▼
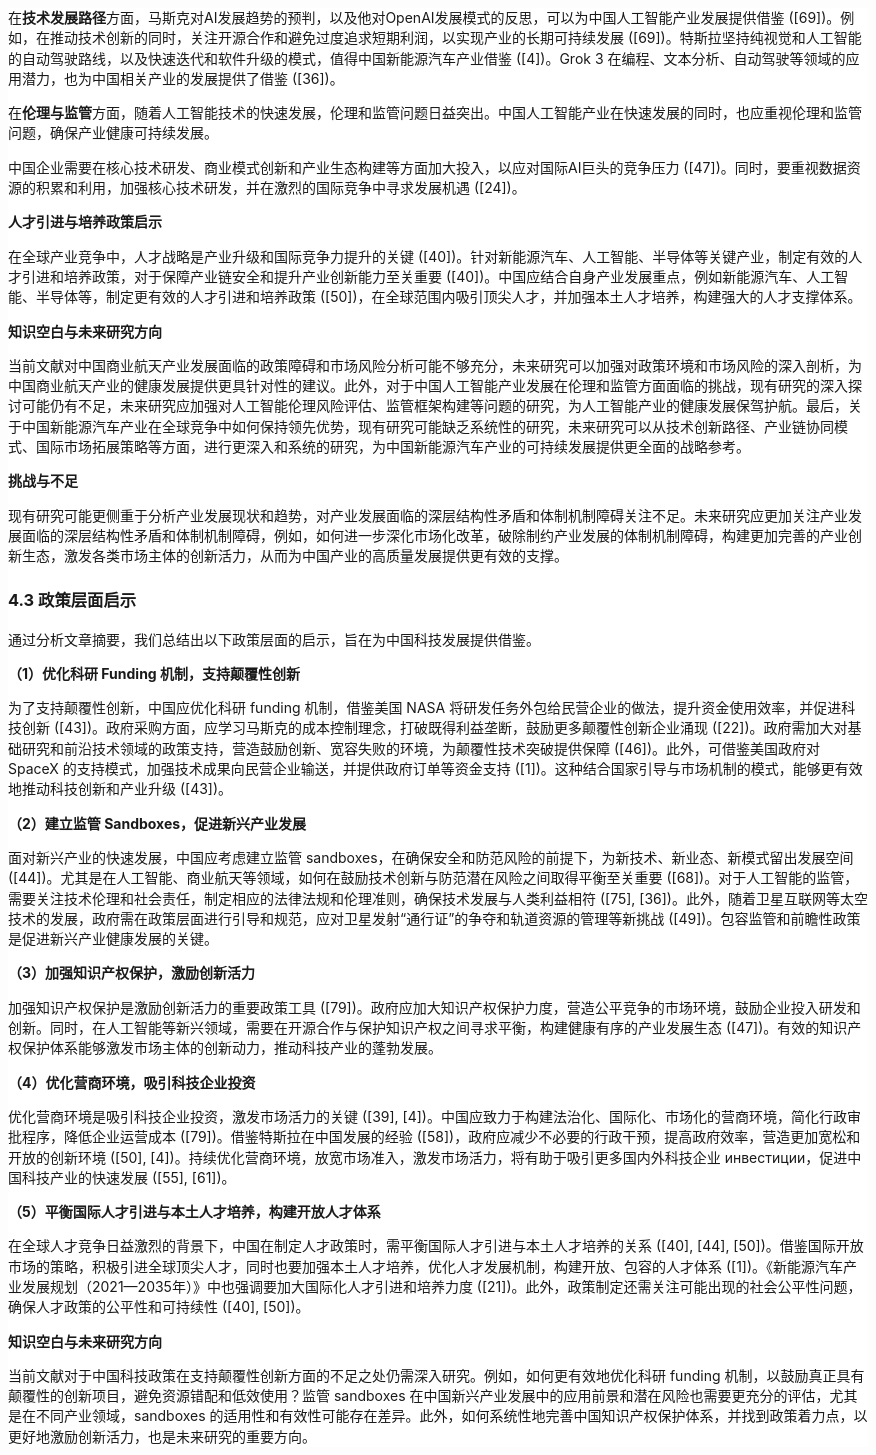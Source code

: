 在**技术发展路径**方面，马斯克对AI发展趋势的预判，以及他对OpenAI发展模式的反思，可以为中国人工智能产业发展提供借鉴 ([69])。例如，在推动技术创新的同时，关注开源合作和避免过度追求短期利润，以实现产业的长期可持续发展 ([69])。特斯拉坚持纯视觉和人工智能的自动驾驶路线，以及快速迭代和软件升级的模式，值得中国新能源汽车产业借鉴 ([4])。Grok 3 在编程、文本分析、自动驾驶等领域的应用潜力，也为中国相关产业的发展提供了借鉴 ([36])。

在**伦理与监管**方面，随着人工智能技术的快速发展，伦理和监管问题日益突出。中国人工智能产业在快速发展的同时，也应重视伦理和监管问题，确保产业健康可持续发展。

中国企业需要在核心技术研发、商业模式创新和产业生态构建等方面加大投入，以应对国际AI巨头的竞争压力 ([47])。同时，要重视数据资源的积累和利用，加强核心技术研发，并在激烈的国际竞争中寻求发展机遇 ([24])。

**人才引进与培养政策启示**

在全球产业竞争中，人才战略是产业升级和国际竞争力提升的关键 ([40])。针对新能源汽车、人工智能、半导体等关键产业，制定有效的人才引进和培养政策，对于保障产业链安全和提升产业创新能力至关重要 ([40])。中国应结合自身产业发展重点，例如新能源汽车、人工智能、半导体等，制定更有效的人才引进和培养政策 ([50])，在全球范围内吸引顶尖人才，并加强本土人才培养，构建强大的人才支撑体系。

**知识空白与未来研究方向**

当前文献对中国商业航天产业发展面临的政策障碍和市场风险分析可能不够充分，未来研究可以加强对政策环境和市场风险的深入剖析，为中国商业航天产业的健康发展提供更具针对性的建议。此外，对于中国人工智能产业发展在伦理和监管方面面临的挑战，现有研究的深入探讨可能仍有不足，未来研究应加强对人工智能伦理风险评估、监管框架构建等问题的研究，为人工智能产业的健康发展保驾护航。最后，关于中国新能源汽车产业在全球竞争中如何保持领先优势，现有研究可能缺乏系统性的研究，未来研究可以从技术创新路径、产业链协同模式、国际市场拓展策略等方面，进行更深入和系统的研究，为中国新能源汽车产业的可持续发展提供更全面的战略参考。

**挑战与不足**

现有研究可能更侧重于分析产业发展现状和趋势，对产业发展面临的深层结构性矛盾和体制机制障碍关注不足。未来研究应更加关注产业发展面临的深层结构性矛盾和体制机制障碍，例如，如何进一步深化市场化改革，破除制约产业发展的体制机制障碍，构建更加完善的产业创新生态，激发各类市场主体的创新活力，从而为中国产业的高质量发展提供更有效的支撑。
### 4.3 政策层面启示
通过分析文章摘要，我们总结出以下政策层面的启示，旨在为中国科技发展提供借鉴。

**（1）优化科研 Funding 机制，支持颠覆性创新**

为了支持颠覆性创新，中国应优化科研 funding 机制，借鉴美国 NASA 将研发任务外包给民营企业的做法，提升资金使用效率，并促进科技创新 ([43])。政府采购方面，应学习马斯克的成本控制理念，打破既得利益垄断，鼓励更多颠覆性创新企业涌现 ([22])。政府需加大对基础研究和前沿技术领域的政策支持，营造鼓励创新、宽容失败的环境，为颠覆性技术突破提供保障 ([46])。此外，可借鉴美国政府对 SpaceX 的支持模式，加强技术成果向民营企业输送，并提供政府订单等资金支持 ([1])。这种结合国家引导与市场机制的模式，能够更有效地推动科技创新和产业升级 ([43])。

**（2）建立监管 Sandboxes，促进新兴产业发展**

面对新兴产业的快速发展，中国应考虑建立监管 sandboxes，在确保安全和防范风险的前提下，为新技术、新业态、新模式留出发展空间 ([44])。尤其是在人工智能、商业航天等领域，如何在鼓励技术创新与防范潜在风险之间取得平衡至关重要 ([68])。对于人工智能的监管，需要关注技术伦理和社会责任，制定相应的法律法规和伦理准则，确保技术发展与人类利益相符 ([75], [36])。此外，随着卫星互联网等太空技术的发展，政府需在政策层面进行引导和规范，应对卫星发射“通行证”的争夺和轨道资源的管理等新挑战 ([49])。包容监管和前瞻性政策是促进新兴产业健康发展的关键。

**（3）加强知识产权保护，激励创新活力**

加强知识产权保护是激励创新活力的重要政策工具 ([79])。政府应加大知识产权保护力度，营造公平竞争的市场环境，鼓励企业投入研发和创新。同时，在人工智能等新兴领域，需要在开源合作与保护知识产权之间寻求平衡，构建健康有序的产业发展生态 ([47])。有效的知识产权保护体系能够激发市场主体的创新动力，推动科技产业的蓬勃发展。

**（4）优化营商环境，吸引科技企业投资**

优化营商环境是吸引科技企业投资，激发市场活力的关键 ([39], [4])。中国应致力于构建法治化、国际化、市场化的营商环境，简化行政审批程序，降低企业运营成本 ([79])。借鉴特斯拉在中国发展的经验 ([58])，政府应减少不必要的行政干预，提高政府效率，营造更加宽松和开放的创新环境 ([50], [4])。持续优化营商环境，放宽市场准入，激发市场活力，将有助于吸引更多国内外科技企业 инвестиции，促进中国科技产业的快速发展 ([55], [61])。

**（5）平衡国际人才引进与本土人才培养，构建开放人才体系**

在全球人才竞争日益激烈的背景下，中国在制定人才政策时，需平衡国际人才引进与本土人才培养的关系 ([40], [44], [50])。借鉴国际开放市场的策略，积极引进全球顶尖人才，同时也要加强本土人才培养，优化人才发展机制，构建开放、包容的人才体系 ([1])。《新能源汽车产业发展规划（2021—2035年）》中也强调要加大国际化人才引进和培养力度 ([21])。此外，政策制定还需关注可能出现的社会公平性问题，确保人才政策的公平性和可持续性 ([40], [50])。

**知识空白与未来研究方向**

当前文献对于中国科技政策在支持颠覆性创新方面的不足之处仍需深入研究。例如，如何更有效地优化科研 funding 机制，以鼓励真正具有颠覆性的创新项目，避免资源错配和低效使用？监管 sandboxes 在中国新兴产业发展中的应用前景和潜在风险也需要更充分的评估，尤其是在不同产业领域，sandboxes 的适用性和有效性可能存在差异。此外，如何系统性地完善中国知识产权保护体系，并找到政策着力点，以更好地激励创新活力，也是未来研究的重要方向。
▲
▸ What to do: Repeat the data verbatim through the "在**伦理与监管**方面，随" line, no pictures.

▸ Task response:
Source code

: 在**技术发展路径**方面，马斯克对AI发展趋势的预判，以及他对OpenAI发展模式的反思，可以为中国人工智能产业发展提供借鉴 ([69])。例如，在推动技术创新的同时，关注开源合作和避免过度追求短期利润，以实现产业的长期可持续发展 ([69])。特斯拉坚持纯视觉和人工智能的自动驾驶路线，以及快速迭代和软件升级的模式，值得中国新能源汽车产业借鉴 ([4])。Grok 3 在编程、文本分析、自动驾驶等领域的应用潜力，也为中国相关产业的发展提供了借鉴 ([36])。

在**伦理与监管**方面，随着人工智能技术的快速发展，伦理和监管问题日益突出。中国人工智能产业在快速发展的同时，也应重视伦理和监管问题，确保产业健康可持续发展。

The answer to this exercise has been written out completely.